(RECORDS TO USE)

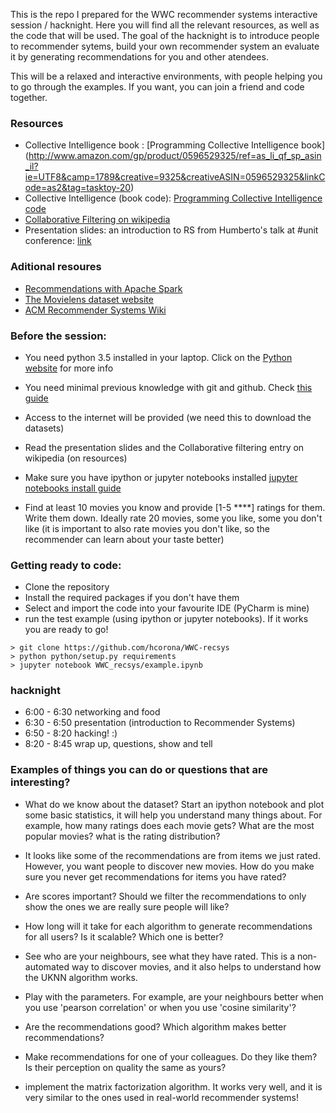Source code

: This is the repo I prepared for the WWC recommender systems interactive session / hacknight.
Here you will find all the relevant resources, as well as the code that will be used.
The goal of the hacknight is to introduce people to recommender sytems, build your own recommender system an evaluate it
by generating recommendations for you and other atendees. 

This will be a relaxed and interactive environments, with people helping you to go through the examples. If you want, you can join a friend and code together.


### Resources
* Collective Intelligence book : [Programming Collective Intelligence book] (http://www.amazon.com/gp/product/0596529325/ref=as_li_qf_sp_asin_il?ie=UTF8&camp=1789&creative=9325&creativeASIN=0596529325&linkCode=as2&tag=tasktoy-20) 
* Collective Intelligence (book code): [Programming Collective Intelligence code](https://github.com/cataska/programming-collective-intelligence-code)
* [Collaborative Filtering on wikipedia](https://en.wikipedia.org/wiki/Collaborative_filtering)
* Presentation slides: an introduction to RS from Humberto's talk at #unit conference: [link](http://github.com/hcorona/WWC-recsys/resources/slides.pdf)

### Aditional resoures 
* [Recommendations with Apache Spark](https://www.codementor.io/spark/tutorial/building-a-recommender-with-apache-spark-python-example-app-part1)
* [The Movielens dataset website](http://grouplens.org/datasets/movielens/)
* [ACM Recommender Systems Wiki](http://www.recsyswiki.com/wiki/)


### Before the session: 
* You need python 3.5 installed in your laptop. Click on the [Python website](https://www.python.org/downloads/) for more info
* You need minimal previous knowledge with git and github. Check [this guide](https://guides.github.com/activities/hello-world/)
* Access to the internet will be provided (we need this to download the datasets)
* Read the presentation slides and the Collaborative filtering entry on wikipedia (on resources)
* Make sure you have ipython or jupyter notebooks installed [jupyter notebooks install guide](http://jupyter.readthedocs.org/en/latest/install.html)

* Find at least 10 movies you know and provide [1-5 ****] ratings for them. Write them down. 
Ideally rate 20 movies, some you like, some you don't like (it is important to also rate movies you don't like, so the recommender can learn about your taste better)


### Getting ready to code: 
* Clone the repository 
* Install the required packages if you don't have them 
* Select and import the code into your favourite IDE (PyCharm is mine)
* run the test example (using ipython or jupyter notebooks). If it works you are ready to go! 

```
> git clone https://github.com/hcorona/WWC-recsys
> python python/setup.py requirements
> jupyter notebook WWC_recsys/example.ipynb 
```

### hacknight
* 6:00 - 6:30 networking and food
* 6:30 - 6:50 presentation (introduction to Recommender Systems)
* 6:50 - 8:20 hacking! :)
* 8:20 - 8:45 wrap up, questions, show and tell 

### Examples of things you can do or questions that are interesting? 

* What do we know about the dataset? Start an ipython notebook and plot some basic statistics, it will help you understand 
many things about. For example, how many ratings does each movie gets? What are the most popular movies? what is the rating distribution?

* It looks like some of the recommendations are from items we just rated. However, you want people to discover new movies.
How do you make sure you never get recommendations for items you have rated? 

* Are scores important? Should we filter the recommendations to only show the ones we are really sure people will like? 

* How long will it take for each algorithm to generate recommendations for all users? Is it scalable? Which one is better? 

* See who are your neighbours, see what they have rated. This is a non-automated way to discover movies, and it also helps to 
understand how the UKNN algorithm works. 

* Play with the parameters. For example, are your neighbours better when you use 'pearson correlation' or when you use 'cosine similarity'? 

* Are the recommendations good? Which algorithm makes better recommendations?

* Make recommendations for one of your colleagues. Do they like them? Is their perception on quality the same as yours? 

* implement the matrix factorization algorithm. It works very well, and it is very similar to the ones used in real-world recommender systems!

(End RECORDS TO USE)

EXERCISE AIM: The lines to return are those holding the string "items" anywhere in the listing above.

ANSWER TO THE PROBLEM:
* It looks like some of the recommendations are from items we just rated. However, you want people to discover new movies.
How do you make sure you never get recommendations for items you have rated? 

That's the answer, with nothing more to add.